異なる形態への、変身。
その熱の余波が、敵を怯ませる。
その瞬間の空白を、レフは突いた。
飛び上がる高さは、サイクロンより低く。詰められる距離も短い。
繰り出すパンチは、重く熱い。迎撃に繰り出された刀を押し返し、敵を圧迫する程度には。
(とは言え、反動きっついなぁ)
一応自身の発熱に耐えうる強化グローブ越しであるはずにも関わらず、返ってくるのは鈍痛を伴う衝撃、痺れ。
単純な相性というのもあるのだろうが。
相手の熟達の防禦を超えて有効打を与えることができるが、敵を破る前にこの身体が自壊を起こしそうだ。
(だったら)
シャルロックの左手が、虚空に伸びる。
正確には、その先で停められた愛機『マシンドロンパー』へと。
その側面部、エンジン回りに格納されていたデバイスが、シャルロックの中身の意気に応じて射出された。
ボンベ、あるいは火炎放射器にも似た、
それはひとりでに飛翔するとともにレフの手に吸い寄せられ、その手に収まる。
『ハードボイルドライバー』。
そう名付けられたデバイスを手に、引き金に指を掛ける。
火球がその射口から吐き出され、怪人へと浴びせかけられる。
「……うん! 思った通りだ」
持て余していた炎のエネルギーを、程よくこのドライバーが吸い上げてくれる。
シャルロック本体との噛み合わせが不安定でも、こちらは収まりが良い。
連射とともに接近。場の主導権を巻き返しつつ、火焔纏う右脚で連続蹴りを叩き込む。
だが敵も、すぐさまその射撃に視力を追いつかせる。五、六度の被弾を喰らった後、その刃でもって弾くようになり、逆にその返す太刀を袈裟懸けにシャルロックに叩き込んだ。
(とはいえ……やはり長引かせると都合が悪いな)
痛みと理性とを切り分けて判断しつつ、レフは転がる。
誘いだった。
追い討ちを仕掛けてくるところを、仰向けに臥したまま、飛ばした斬撃もろともに迎え撃った。
自らの安泰を確保して立ち上がりつつ、ベルトのソケットにエンプティレンズをセットする。
〈Salamander! Grenade Q.E.D!〉
炎がとぐろを巻く。

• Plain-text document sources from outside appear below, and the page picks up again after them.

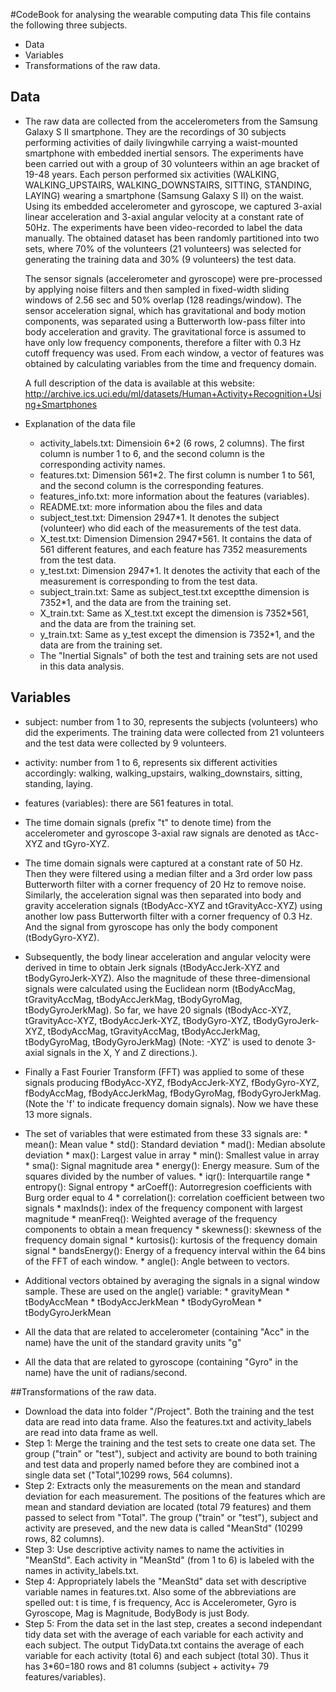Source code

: #CodeBook for analysing the wearable computing data
This file contains the following three subjects.
* Data
* Variables
* Transformations of the raw data.

## Data
* The raw data are collected from the accelerometers from the Samsung Galaxy S II smartphone. They are the recordings of 30 
subjects performing activities of daily livingwhile carrying a waist-mounted smartphone with embedded inertial sensors.
The experiments have been carried out with a group of 30 volunteers within an age bracket of 19-48 years. Each person performed 
six activities (WALKING, WALKING_UPSTAIRS, WALKING_DOWNSTAIRS, SITTING, STANDING, LAYING) wearing a smartphone (Samsung Galaxy S II) 
on the waist. Using its embedded accelerometer and gyroscope, we captured 3-axial linear acceleration and 3-axial angular velocity 
at a constant rate of 50Hz. The experiments have been video-recorded to label the data manually. The obtained dataset has been 
randomly partitioned into two sets, where 70% of the volunteers (21 volunteers) was selected for generating the training data and 
30% (9 volunteers) the test data. 

  The sensor signals (accelerometer and gyroscope) were pre-processed by applying noise filters and then sampled in fixed-width 
sliding windows of 2.56 sec and 50% overlap (128 readings/window). The sensor acceleration signal, which has gravitational and 
body motion components, was separated using a Butterworth low-pass filter into body acceleration and gravity. The gravitational 
force is assumed to have only low frequency components, therefore a filter with 0.3 Hz cutoff frequency was used. From each window,
a vector of features was obtained by calculating variables from the time and frequency domain.

   A full description of the data is available at this website: 
http://archive.ics.uci.edu/ml/datasets/Human+Activity+Recognition+Using+Smartphones

* Explanation of the data file
  *  activity_labels.txt: Dimensioin 6*2 (6 rows, 2 columns). The first column is number 1 to 6, and the second column is the corresponding
activity names.
  *  features.txt: Dimension 561*2. The first column is number 1 to 561, and the second column is the corresponding features.
  *  features_info.txt: more information about the features (variables). 
  *  README.txt: more information abou the files and data
  *  subject_test.txt: Dimension 2947*1. It denotes the subject (volunteer) who did each of the measurements of the test data.
  *  X_test.txt: Dimension Dimension 2947*561. It contains the data of 561 different features, and each feature has 7352 measurements from the test data.
  *  y_test.txt: Dimension 2947*1. It denotes the activity that each of the measurement is corresponding to from the test data.
  *  subject_train.txt: Same as subject_test.txt exceptthe dimension is 7352*1, and the data are from the training set.
  *  X_train.txt: Same as X_test.txt except the dimension is 7352*561, and the data are from the training set.
  *  y_train.txt: Same as y_test except the dimension is 7352*1, and the data are from the training set.
  *  The "Inertial Signals" of both the test and training sets are not used in this data analysis.

## Variables
*  subject: number from 1 to 30, represents the subjects (volunteers) who did the experiments. The training data were collected from 21
volunteers and the test data were collected by 9 volunteers.
*  activity: number from 1 to 6, represents six different activities accordingly: walking, walking_upstairs, walking_downstairs,
sitting, standing, laying.
*  features (variables): there are 561 features in total. 
  *  The time domain signals (prefix "t" to denote time) from the accelerometer and gyroscope 3-axial raw signals are denoted as tAcc-XYZ
  and tGyro-XYZ.
  *  The time domain signals were captured at a constant rate of 50 Hz. Then they were filtered using a median filter and a 3rd order 
low pass Butterworth filter with a corner frequency of 20 Hz to remove noise. Similarly, the acceleration signal was then separated into 
body and gravity acceleration signals (tBodyAcc-XYZ and tGravityAcc-XYZ) using another low pass Butterworth filter with a corner frequency of 0.3 Hz. 
And the signal from gyroscope has only the body component (tBodyGyro-XYZ).
  *  Subsequently, the body linear acceleration and angular velocity were derived in time to obtain Jerk signals (tBodyAccJerk-XYZ and tBodyGyroJerk-XYZ). 
Also the magnitude of these three-dimensional signals were calculated using the Euclidean norm (tBodyAccMag, tGravityAccMag, tBodyAccJerkMag, 
tBodyGyroMag, tBodyGyroJerkMag). So far, we have 20 signals (tBodyAcc-XYZ, tGravityAcc-XYZ, tBodyAccJerk-XYZ, tBodyGyro-XYZ, tBodyGyroJerk-XYZ,
tBodyAccMag, tGravityAccMag, tBodyAccJerkMag, tBodyGyroMag, tBodyGyroJerkMag) (Note: -XYZ' is used to denote 3-axial signals in the X, Y and Z directions.).
  *  Finally a Fast Fourier Transform (FFT) was applied to some of these signals producing fBodyAcc-XYZ, fBodyAccJerk-XYZ, fBodyGyro-XYZ, fBodyAccMag,
fBodyAccJerkMag, fBodyGyroMag, fBodyGyroJerkMag. (Note the 'f' to indicate frequency domain signals). Now we have these 13 more signals. 
  *  The set of variables that were estimated from these 33 signals are: 
    *  mean(): Mean value
    *  std(): Standard deviation
    *  mad(): Median absolute deviation 
    *  max(): Largest value in array
    *  min(): Smallest value in array
    *  sma(): Signal magnitude area
    *  energy(): Energy measure. Sum of the squares divided by the number of values. 
    *  iqr(): Interquartile range 
    *  entropy(): Signal entropy
    *  arCoeff(): Autorregresion coefficients with Burg order equal to 4
    *  correlation(): correlation coefficient between two signals
    *  maxInds(): index of the frequency component with largest magnitude
    *  meanFreq(): Weighted average of the frequency components to obtain a mean frequency
    *  skewness(): skewness of the frequency domain signal 
    *  kurtosis(): kurtosis of the frequency domain signal 
    *  bandsEnergy(): Energy of a frequency interval within the 64 bins of the FFT of each window.
    *  angle(): Angle between to vectors.

  *  Additional vectors obtained by averaging the signals in a signal window sample. These are used on the angle() variable:
    *  gravityMean
    *  tBodyAccMean
    *  tBodyAccJerkMean
    *  tBodyGyroMean
    *  tBodyGyroJerkMean
  *  All the data that are related to accelerometer (containing "Acc" in the name) have the unit of the standard
gravity units "g"
  *  All the data that are related to gyroscope (containing "Gyro" in the name) have the unit of radians/second.

##Transformations of the raw data.
*  Download the data into folder "/Project". Both the training and the test data are read
into data frame. Also the features.txt and activity_labels are read into data frame as well.
*  Step 1: Merge the training and the test sets to create one data set. The group ("train" or "test"), subject and 
activity are bound to both training and test data and properly named before they are combined inot a single data set
("Total",10299 rows, 564 columns).
*  Step 2: Extracts only the measurements on the mean and standard deviation for each measurement. The positions
of the features which are mean and standard deviation are located (total 79 features) and them passed to select 
from "Total". The group ("train" or "test"), subject and activity are preseved, and the new data is called "MeanStd"
(10299 rows, 82 columns).
*  Step 3: Use descriptive activity names to name the activities in "MeanStd". Each activity in "MeanStd" (from 1 to 6)
is labeled with the names in activity_labels.txt.
*  Step 4: Appropriately labels the "MeanStd" data set with descriptive variable names in features.txt. Also some of 
the abbreviations are spelled out: t is time, f is frequency, Acc is Accelerometer, Gyro is Gyroscope, Mag is Magnitude,
BodyBody is just Body.
*  Step 5: From the data set in the last step, creates a second independant tidy data set with the average of each
variable for each activity and each subject. The output TidyData.txt contains the average of each variable for each
activity (total 6) and each subject (total 30). Thus it has 3*60=180 rows and 81 columns (subject + activity+
79 features/variables).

砲丸の形を成して一度固まったそれを、足の甲ではなく後ろ蹴に回した足底でもって叩く。
尾を描いて直線的に、投槍のごとく伸び上がったそれは、その軌道を焦がしながら精霊の怪物へと向かう。
対するそれは大上段の構え。唐竹割りに、偃月の曲刀を振り下ろす。
その接触を機とし、起点として、大爆発が起こった。
熱波が視界を焼く。
やがてその発破が終わったことを、肌を通して感じ取った。
マスク越しの視力がじわじわと戻っていくと、すでにその先からは、件の狼剣士の姿はかき消えていた。
「……やった、のか?」
顔を袖口で拭いつつ、晶斗が確認の声をあげる。
腰に手を遣りつつ、項垂れ気味にレフは息をこぼした。
「そーゆーの、だいたいやれてないんだよねぇ」
「つまり?」
「逃げられた。いや、やるね。まさか、寸毫の間で爆炎を切り裂いてそこから脱出するとは、相当の修羅場をくぐってると見た」
「……取り逃がしといて、偉そうなクチ叩いてんじゃねぇよッ」
晶斗に後頭部をはたかれる。
当然ながら、痛みはない。むしろ、無遠慮にフェアリー由来の未知の合金を叩いたのだから、本人の方が
だがその無思慮さが、不思議と好ましかった。
――刃藤刑事が、異常極るその現場へパトカーに乗りつけてきたのは、それから程なくしてのことだった。